In this study, oxidative coupling of methane (OCM) was carried out to produce C₂ and C₃ hydrocarbons directly from methane in a plasma-catalyst hybrid system. Since catalyst only reaction requires high temperature above 700 °C, dielectric barrier discharge (DBD) plasma was applied as plasma source to lower the reaction temperature. Among various supports, only SiO₂ showed the higher yield than plasma only reaction when combined with DBD plasma, which led us to focus on the SiO₂-based catalyst. It was found that Ag/SiO₂ demonstrated the highest C₂₊ hydrocarbon yield of about 9.7% at 385 °C. In this process, oxygen was proved to play an essential role in the coupling of methane to C₂₊ hydrocarbons over Ag/SiO₂ catalyst. However, Ag/SiO₂ catalyst under plasma condition became deactivated with time-on-stream because of coking. It was demonstrated that plasma regeneration at 378 °C gave rise to the full recovery of activity while thermal regeneration did not due to the partial removal of coke and the sintering of Ag.

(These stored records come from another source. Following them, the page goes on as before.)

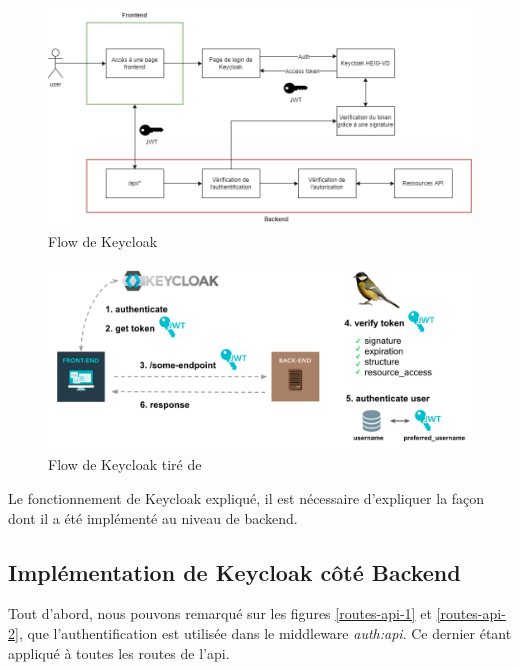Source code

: \documentclass[
    iai, %
    il, %
]{heig-tb}
\begin{document}
\begin{center}
    \begin{figure}
        \includegraphics[width=\textwidth]{./assets/figures/keycloak-flow.drawio.png}
        \caption{Flow de Keycloak \label{keycloak-flow.drawio}}
    \end{figure}
\end{center}

\begin{center}
    \begin{figure}
        \includegraphics[width=\textwidth]{./assets/figures/keycloak-flow-lib.png}
        \caption{Flow de Keycloak tiré de \label{keycloak-flow-lib}}
    \end{figure}
\end{center}


Le fonctionnement de Keycloak expliqué, il est nécessaire d'expliquer la façon dont il a été implémenté au niveau de \Gls{backend}.

\subsection{Implémentation de Keycloak côté Backend}
Tout d'abord, nous pouvons remarqué sur les figures \ref{routes-api-1} et \ref{routes-api-2}, que l'authentification est utilisée dans le middleware \emph{auth:api}. Ce dernier étant appliqué à toutes les routes de l'\Gls{api}.
\end{document}
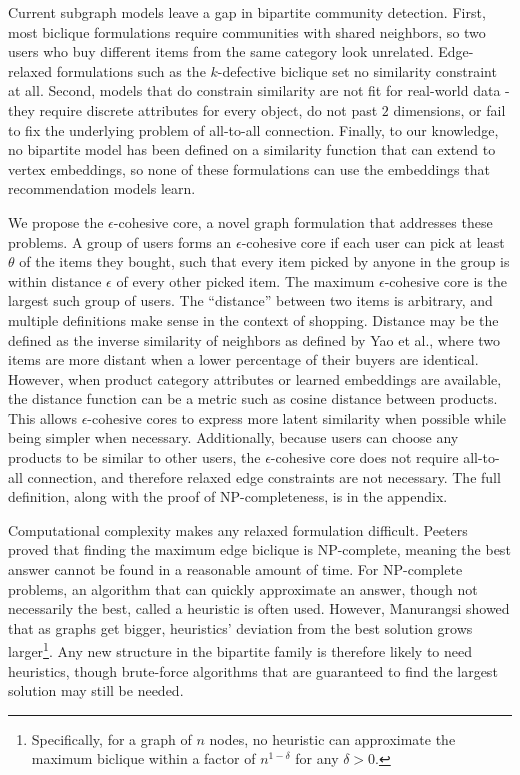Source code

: \documentclass[conference]{IEEEtran}
\begin{document}
Current subgraph models leave a gap in bipartite community detection. First, most biclique formulations require communities with shared neighbors, so two users who buy different items from the same category look unrelated. Edge-relaxed formulations such as the $k$-defective biclique set no similarity constraint at all. Second, models that do constrain similarity are not fit for real-world data - they require discrete attributes for every object, do not past $2$ dimensions, or fail to fix the underlying problem of all-to-all connection. Finally, to our knowledge, no bipartite model has been defined on a similarity function that can extend to vertex embeddings, so none of these formulations can use the embeddings that recommendation models learn.

We propose the $\epsilon$-cohesive core, a novel graph formulation that addresses these problems. A group of users forms an $\epsilon$-cohesive core if each user can pick at least $\theta$ of the items they bought, such that every item picked by anyone in the group is within distance $\epsilon$ of every other picked item. The maximum $\epsilon$-cohesive core is the largest such group of users. The ``distance'' between two items is arbitrary, and multiple definitions make sense in the context of shopping. Distance may be the defined as the inverse similarity of neighbors as defined by Yao et al., where two items are more distant when a lower percentage of their buyers are identical. However, when product category attributes or learned embeddings are available, the distance function can be a metric such as cosine distance between products. This allows $\epsilon$-cohesive cores to express more latent similarity when possible while being simpler when necessary. Additionally, because users can choose any products to be similar to other users, the $\epsilon$-cohesive core does not require all-to-all connection, and therefore relaxed edge constraints are not necessary. The full definition, along with the proof of NP-completeness, is in the appendix.

Computational complexity makes any relaxed formulation difficult. Peeters \cite{peeters2000} proved that finding the maximum edge biclique is NP-complete, meaning the best answer cannot be found in a reasonable amount of time. For NP-complete problems, an algorithm that can quickly approximate an answer, though not necessarily the best, called a heuristic is often used. However, Manurangsi \cite{manurangsi2017} showed that as graphs get bigger, heuristics' deviation from the best solution grows larger\footnote{Specifically, for a graph of $n$ nodes, no heuristic can approximate the maximum biclique within a factor of $n^{1-\delta}$ for any $\delta > 0$.}. Any new structure in the bipartite family is therefore likely to need heuristics, though brute-force algorithms that are guaranteed to find the largest solution may still be needed.
\end{document}
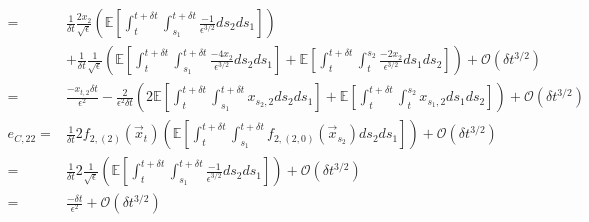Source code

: \documentclass[12pt]{article}
\begin{document}
\begin{equation}
\begin{aligned}
=& 
\frac{1}{\delta t} \frac{2 x_2}{\sqrt{\epsilon}} \left( \mathbb{E} \left[ \int_t^{t+\delta t} \int_{s_1}^{t+\delta t} \frac{-1}{\epsilon^{3/2}} ds_2 ds_1 \right]  \right) \\
&+ \frac{1}{\delta t} \frac{1}{\sqrt{\epsilon}} \left( \mathbb{E} \left[ \int_t^{t+\delta t} \int_{s_1}^{t + \delta t} \frac{-4 x_2}{\epsilon^{3/2}} ds_2 ds_1 \right]
+ \mathbb{E} \left[ \int_t^{t+\delta t} \int_t^{s_2} \frac{-2 x_2}{\epsilon^{3/2}} ds_1 ds_2 \right] \right) 
+ \mathcal{O} (\delta t^{3/2}) \\
=& 
 \frac{- x_{t,2} \delta t}{\epsilon^2}
- \frac{2}{\epsilon^2 \delta t} \left( 2 \mathbb{E} \left[ \int_t^{t+\delta t} \int_{s_1}^{t + \delta t} x_{s_2,2} ds_2 ds_1 \right]
+ \mathbb{E} \left[ \int_t^{t+\delta t} \int_t^{s_2} x_{s_1,2} ds_1 ds_2 \right] \right) 
+ \mathcal{O} (\delta t^{3/2}) \\
e_{C, 22} 
=&
 \frac{1}{\delta t} 2 f_{2,(2)}(\vec{x}_t) \left( \mathbb{E} \left[ \int_t^{t+\delta t} \int_{s_1}^{t+\delta t} f_{2,(2,0)}(\vec{x}_{s_2}) ds_2 ds_1 \right]  \right) 
+ \mathcal{O} (\delta t^{3/2}) \\
=&
 \frac{1}{\delta t} 2 \frac{1}{\sqrt{\epsilon}} \left( \mathbb{E} \left[ \int_t^{t+\delta t} \int_{s_1}^{t+\delta t} \frac{-1}{\epsilon^{3/2}} ds_2 ds_1 \right]  \right) 
+ \mathcal{O} (\delta t^{3/2})\\
=&
\frac{-\delta t}{\epsilon^2} 
+ \mathcal{O} (\delta t^{3/2})
\end{aligned}
\end{equation}
\end{document}
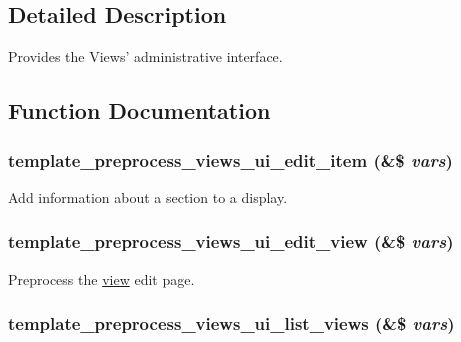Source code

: \subsection{Detailed Description}
Provides the Views' administrative interface. 

\subsection{Function Documentation}
\hypertarget{admin_8inc_c6486b2b23fb04adda523126d8eb9a9f}{
\subsubsection[{template\_\-preprocess\_\-views\_\-ui\_\-edit\_\-item}]{\setlength{\rightskip}{0pt plus 5cm}template\_\-preprocess\_\-views\_\-ui\_\-edit\_\-item (\&\$ {\em vars})}}
\label{admin_8inc_c6486b2b23fb04adda523126d8eb9a9f}


Add information about a section to a display. \hypertarget{admin_8inc_6f6cfa8a399d4ef25d9dab8f370c90d3}{
\subsubsection[{template\_\-preprocess\_\-views\_\-ui\_\-edit\_\-view}]{\setlength{\rightskip}{0pt plus 5cm}template\_\-preprocess\_\-views\_\-ui\_\-edit\_\-view (\&\$ {\em vars})}}
\label{admin_8inc_6f6cfa8a399d4ef25d9dab8f370c90d3}


Preprocess the \hyperlink{classview}{view} edit page. \hypertarget{admin_8inc_e57b4aeb4a4c585ed098eec748cdee3f}{
\subsubsection[{template\_\-preprocess\_\-views\_\-ui\_\-list\_\-views}]{\setlength{\rightskip}{0pt plus 5cm}template\_\-preprocess\_\-views\_\-ui\_\-list\_\-views (\&\$ {\em vars})}}
\label{admin_8inc_e57b4aeb4a4c585ed098eec748cdee3f}


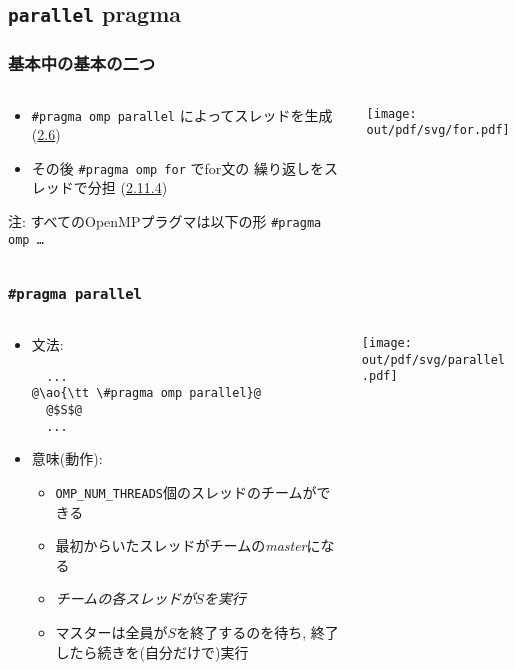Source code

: \documentclass[10pt,dvipdfmx]{beamer}
\newcommand{\sectionompparallel}{\href{https://www.openmp.org/spec-html/5.1/openmpse14.html\#x59-590002.6}{2.6}}
\newcommand{\sectionompfor}{\href{https://www.openmp.org/spec-html/5.1/openmpsu48.html}{2.11.4}}
\newcommand{\ao}[1]{{\color{blue}#1}}
\newcommand{\aka}[1]{{\color{red}#1}}
\begin{document}
\subsection{{\tt parallel} pragma}

\begin{frame}
\frametitle{基本中の基本の二つ}
\begin{columns}
\begin{column}{0.5\textwidth}
\begin{itemize}

\item \ao{\tt \#pragma omp parallel}
  によってスレッドを生成 (\sectionompparallel)
\item その後 \ao{\tt \#pragma omp for} でfor文の
  繰り返しをスレッドで分担 (\sectionompfor)
\end{itemize}
注: すべてのOpenMPプラグマは以下の形
{\tt \#pragma omp \ldots}
\end{column}
\begin{column}{0.5\textwidth}
\texttt{[image: out/pdf/svg/for.pdf]}
\end{column}
\end{columns}
\end{frame}

\begin{frame}[fragile]
\frametitle{{\tt \#pragma parallel}}
\begin{columns}
  \begin{column}{0.6\textwidth}
\begin{itemize}
\item 文法:
\begin{lstlisting}
  ...
@\ao{\tt \#pragma omp parallel}@
  @$S$@
  ...
\end{lstlisting}
\item 意味(動作): 
  \begin{itemize}
  \item {\tt OMP\_NUM\_THREADS}個の\ao{スレッド}のチームができる
  \item 最初からいたスレッドがチームの{\em master}になる
  \item \aka{\em チームの各スレッドが$S$を実行}
  \item マスターは全員が$S$を終了するのを待ち, 終了したら続きを(自分だけで)実行
  \end{itemize}
\end{itemize}
  \end{column}

  \begin{column}{0.4\textwidth}
\texttt{[image: out/pdf/svg/parallel.pdf]}
  \end{column}
\end{columns}
\end{frame}
\end{document}
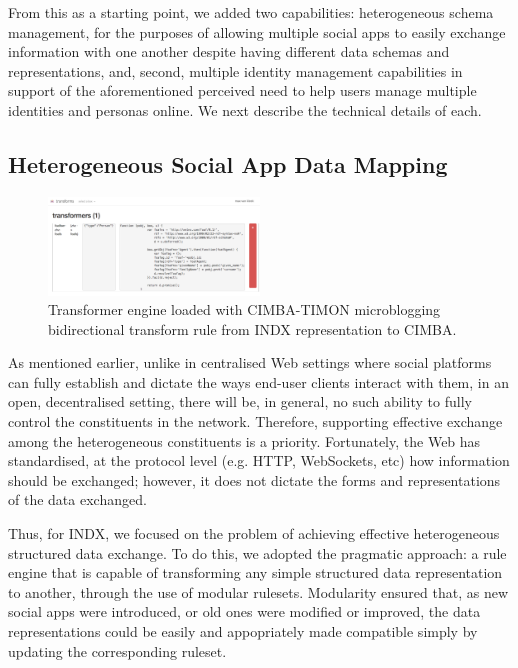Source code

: \documentclass{sig-alternate}
\begin{document}
From this as a starting point, we added two capabilities: heterogeneous schema management, for the purposes
of allowing multiple social apps to easily exchange information with one another despite having different
data schemas and representations, and, second, multiple identity management capabilities in support of
the aforementioned perceived need to help users manage multiple identities and personas online. 
We next describe the technical details of each.

\subsection{Heterogeneous Social App Data Mapping}

\begin{figure}[t!]
 	  \begin{center}
        \includegraphics[width=0.50\textwidth]{transformer}
       \end{center}
    \caption{%
        Transformer engine loaded with CIMBA-TIMON microblogging bidirectional transform rule from INDX representation to CIMBA.
    }%
  \label{fig:transform}
\end{figure}


As mentioned earlier, unlike in centralised Web settings where social platforms can fully establish and dictate the ways end-user clients interact with them, in an open, decentralised setting, there will be, in general, no such ability to fully control the constituents in the network.  Therefore, supporting effective exchange among the heterogeneous constituents is a priority.  Fortunately, the Web has standardised, at the protocol level (e.g. HTTP, WebSockets, etc) how information should be exchanged; however, it does not dictate the forms and representations of the data exchanged. 

Thus, for INDX, we focused on the problem of achieving effective heterogeneous structured data exchange.  To do this, we adopted the pragmatic approach: a rule engine that is capable of transforming any simple structured data representation to another, through the use of modular rulesets.  Modularity ensured that, as new social apps were introduced, or old ones were modified or improved, the data representations could be easily and appopriately made compatible simply by updating the corresponding ruleset. 
\end{document}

在这项研究中，进行了甲烷的氧化偶联（OCM），在等离子催化剂混合系统中直接从甲烷中生产C ₂和C ₃烃。由于仅催化剂反应需要700°C以上的高温，因此将电介质阻挡放电（DBD）等离子体用作等离子体源以降低反应温度。在各种载体中，当与DBD等离子体结合使用时，仅SiO ₂的产率比仅等离子体的反应高，这使我们专注于SiO ₂基催化剂。发现在385℃下，Ag / SiO ₂表现出最高的C ₂₊烃产率，约为9.7％。在此过程中，氧气被证明在甲烷与C的偶联中起着至关重要的作用。Ag / SiO ₂催化剂上有_2+个碳氢化合物。然而，由于焦化，等离子体条件下的Ag / SiO ₂催化剂随着运行时间而失活。结果表明，在378°C下的等离子体再生可完全恢复活性，而热再生并不是由于部分除去了焦炭和进行了Ag的烧结。